When you invoke multiprocessing.Pool
, the multiprocessing
module creates several new processes (using os.fork
or similar).
By default, during a fork
, new processes inherit all open file descriptors.
When you invoke subprocess.Popen
with a subprocess.PIPE
argument, the subprocess
module creates some new pipe file descriptors to send data to/from the new process. In this particular case, the pipe is used to send data from the parent process (python) to the child (gzip), and gzip will exit—and thus make the proc.wait()
finish—when all write access to the pipe goes away. (This is what generates "EOF on a pipe": no more write-able file descriptors exist to that pipe.)
Thus, in this case, if you (all in the "original" python process) do this in this sequence:
- create a pipe
- create some
multiprocessing.Pool
processes
- send data to gzip
- close the pipe to gzip
then, due to the behavior of fork
, each of the Pool processes has an os.dup
of the write-to-gzip pipe, so gzip continues waiting for more data, which those Pool processes can (but never do) send. The gzip process will exit as soon as the Pool processes close their pipe descriptors.
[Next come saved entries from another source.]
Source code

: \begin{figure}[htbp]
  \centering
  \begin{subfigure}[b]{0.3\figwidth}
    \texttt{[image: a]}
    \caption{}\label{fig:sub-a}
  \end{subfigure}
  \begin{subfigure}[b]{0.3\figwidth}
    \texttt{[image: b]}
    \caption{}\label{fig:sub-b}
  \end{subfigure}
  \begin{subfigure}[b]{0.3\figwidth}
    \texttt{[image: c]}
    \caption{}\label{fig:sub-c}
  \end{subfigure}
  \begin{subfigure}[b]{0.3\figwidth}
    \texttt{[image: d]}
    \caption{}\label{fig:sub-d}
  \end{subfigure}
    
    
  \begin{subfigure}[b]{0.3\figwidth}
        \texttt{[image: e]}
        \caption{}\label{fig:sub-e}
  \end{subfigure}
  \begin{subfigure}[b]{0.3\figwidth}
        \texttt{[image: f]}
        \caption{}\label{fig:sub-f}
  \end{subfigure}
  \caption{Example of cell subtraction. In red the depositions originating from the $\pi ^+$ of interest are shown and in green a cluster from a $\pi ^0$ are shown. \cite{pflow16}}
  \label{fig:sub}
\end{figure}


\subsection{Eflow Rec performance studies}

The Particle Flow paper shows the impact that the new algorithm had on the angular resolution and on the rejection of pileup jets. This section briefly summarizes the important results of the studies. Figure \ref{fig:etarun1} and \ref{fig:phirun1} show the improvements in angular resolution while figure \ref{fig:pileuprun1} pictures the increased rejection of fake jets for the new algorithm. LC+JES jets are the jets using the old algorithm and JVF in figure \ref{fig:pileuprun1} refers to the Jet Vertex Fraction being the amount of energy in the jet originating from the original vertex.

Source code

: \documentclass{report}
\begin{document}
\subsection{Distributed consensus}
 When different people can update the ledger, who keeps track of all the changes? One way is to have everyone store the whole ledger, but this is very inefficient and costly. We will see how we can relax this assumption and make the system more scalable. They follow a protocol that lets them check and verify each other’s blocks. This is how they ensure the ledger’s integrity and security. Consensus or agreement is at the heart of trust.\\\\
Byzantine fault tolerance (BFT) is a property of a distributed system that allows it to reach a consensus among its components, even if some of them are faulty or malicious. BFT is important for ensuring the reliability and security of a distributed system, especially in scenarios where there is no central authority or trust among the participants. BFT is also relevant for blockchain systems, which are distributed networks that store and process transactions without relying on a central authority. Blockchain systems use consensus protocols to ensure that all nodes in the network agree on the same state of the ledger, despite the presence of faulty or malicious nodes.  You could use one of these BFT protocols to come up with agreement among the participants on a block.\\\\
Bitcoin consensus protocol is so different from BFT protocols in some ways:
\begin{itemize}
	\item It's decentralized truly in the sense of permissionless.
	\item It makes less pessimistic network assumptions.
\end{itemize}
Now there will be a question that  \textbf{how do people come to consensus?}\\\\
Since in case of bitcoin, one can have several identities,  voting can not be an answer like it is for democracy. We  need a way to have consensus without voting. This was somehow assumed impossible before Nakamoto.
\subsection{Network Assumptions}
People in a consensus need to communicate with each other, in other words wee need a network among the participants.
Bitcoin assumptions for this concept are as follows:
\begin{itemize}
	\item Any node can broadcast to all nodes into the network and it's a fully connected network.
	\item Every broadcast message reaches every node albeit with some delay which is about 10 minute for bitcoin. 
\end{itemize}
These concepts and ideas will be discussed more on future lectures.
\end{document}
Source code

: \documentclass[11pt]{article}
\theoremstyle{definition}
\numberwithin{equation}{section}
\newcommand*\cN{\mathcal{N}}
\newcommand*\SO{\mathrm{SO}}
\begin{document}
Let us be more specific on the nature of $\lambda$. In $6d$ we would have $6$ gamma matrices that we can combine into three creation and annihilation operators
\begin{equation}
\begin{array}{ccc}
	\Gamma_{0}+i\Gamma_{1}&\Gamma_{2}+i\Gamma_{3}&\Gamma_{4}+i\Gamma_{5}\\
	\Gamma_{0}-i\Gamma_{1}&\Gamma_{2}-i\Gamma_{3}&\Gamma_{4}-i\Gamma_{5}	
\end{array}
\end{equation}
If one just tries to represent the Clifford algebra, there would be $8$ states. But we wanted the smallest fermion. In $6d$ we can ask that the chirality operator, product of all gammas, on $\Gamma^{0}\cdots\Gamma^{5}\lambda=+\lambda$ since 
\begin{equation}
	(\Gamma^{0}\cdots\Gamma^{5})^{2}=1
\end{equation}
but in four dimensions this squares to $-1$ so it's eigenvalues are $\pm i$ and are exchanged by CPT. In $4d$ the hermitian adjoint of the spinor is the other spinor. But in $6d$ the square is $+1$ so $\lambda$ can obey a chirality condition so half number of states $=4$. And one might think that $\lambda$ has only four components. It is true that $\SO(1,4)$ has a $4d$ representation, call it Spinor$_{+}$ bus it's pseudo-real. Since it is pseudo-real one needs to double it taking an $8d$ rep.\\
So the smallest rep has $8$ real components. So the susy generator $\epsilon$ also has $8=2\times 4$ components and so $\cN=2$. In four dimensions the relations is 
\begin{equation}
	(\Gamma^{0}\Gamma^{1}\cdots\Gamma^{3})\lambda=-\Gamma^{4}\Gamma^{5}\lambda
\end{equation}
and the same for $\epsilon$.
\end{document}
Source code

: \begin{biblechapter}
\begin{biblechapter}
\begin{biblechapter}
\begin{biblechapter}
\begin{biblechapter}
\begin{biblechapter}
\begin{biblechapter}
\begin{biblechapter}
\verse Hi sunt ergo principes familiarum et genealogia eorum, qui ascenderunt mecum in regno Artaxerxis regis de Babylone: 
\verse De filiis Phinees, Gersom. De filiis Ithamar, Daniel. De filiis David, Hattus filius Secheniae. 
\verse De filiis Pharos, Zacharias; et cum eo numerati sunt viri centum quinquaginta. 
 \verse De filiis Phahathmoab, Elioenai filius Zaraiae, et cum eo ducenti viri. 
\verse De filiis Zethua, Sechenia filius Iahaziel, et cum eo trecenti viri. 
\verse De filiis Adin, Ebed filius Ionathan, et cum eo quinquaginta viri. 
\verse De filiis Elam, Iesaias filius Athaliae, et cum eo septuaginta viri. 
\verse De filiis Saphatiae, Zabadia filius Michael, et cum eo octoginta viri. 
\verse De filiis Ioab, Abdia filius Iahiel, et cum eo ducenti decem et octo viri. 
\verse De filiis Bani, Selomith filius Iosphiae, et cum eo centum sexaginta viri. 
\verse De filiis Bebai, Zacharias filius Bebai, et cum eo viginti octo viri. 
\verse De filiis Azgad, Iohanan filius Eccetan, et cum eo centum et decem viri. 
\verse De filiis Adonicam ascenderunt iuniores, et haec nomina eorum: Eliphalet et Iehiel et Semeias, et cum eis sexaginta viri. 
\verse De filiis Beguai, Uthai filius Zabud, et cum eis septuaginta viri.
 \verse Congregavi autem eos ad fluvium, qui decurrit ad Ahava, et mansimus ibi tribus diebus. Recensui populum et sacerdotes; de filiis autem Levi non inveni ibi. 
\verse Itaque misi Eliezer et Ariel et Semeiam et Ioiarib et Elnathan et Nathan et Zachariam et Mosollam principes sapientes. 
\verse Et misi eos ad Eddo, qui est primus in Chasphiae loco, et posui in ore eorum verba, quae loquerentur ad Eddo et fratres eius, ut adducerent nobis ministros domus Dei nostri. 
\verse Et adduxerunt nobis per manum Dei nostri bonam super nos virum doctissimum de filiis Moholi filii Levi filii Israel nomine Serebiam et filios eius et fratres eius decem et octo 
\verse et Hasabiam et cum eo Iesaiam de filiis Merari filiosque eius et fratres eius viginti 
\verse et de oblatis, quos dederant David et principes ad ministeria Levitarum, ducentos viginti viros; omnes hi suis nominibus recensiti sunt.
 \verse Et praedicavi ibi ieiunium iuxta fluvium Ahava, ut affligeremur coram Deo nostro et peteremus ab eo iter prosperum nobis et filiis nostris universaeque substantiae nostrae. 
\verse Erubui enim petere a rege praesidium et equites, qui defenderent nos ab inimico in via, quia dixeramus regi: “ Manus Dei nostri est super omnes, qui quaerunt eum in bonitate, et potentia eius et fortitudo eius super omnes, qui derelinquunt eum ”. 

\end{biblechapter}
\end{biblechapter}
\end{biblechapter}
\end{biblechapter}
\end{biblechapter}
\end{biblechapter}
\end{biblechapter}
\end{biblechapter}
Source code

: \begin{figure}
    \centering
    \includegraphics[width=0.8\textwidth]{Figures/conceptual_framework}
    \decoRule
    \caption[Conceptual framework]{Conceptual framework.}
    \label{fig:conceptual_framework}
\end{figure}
Fixing this in real (more complicated) code can be nontrivial. Ideally, what you would like is for multiprocessing.Pool
to know (magically, somehow) which file descriptors should be retained, and which should not, but this is not as simple as "just close a bunch of descriptors in the created child processes":
output = open('somefile', 'a')
def somefunc(arg):
... do some computation, etc ...
output.write(result)
pool = multiprocessing.Pool()
pool.map(somefunc, iterable)
Clearly output.fileno()
must be shared by the worker processes here.
You could try to use the Pool
's initializer
to invoke proc.stdin.close
(or os.close
on a list of fd's), but then you need to arrange to keep track of descriptors-to-close. It's probably simplest to restructure your code to avoid creating a pool "at the wrong time".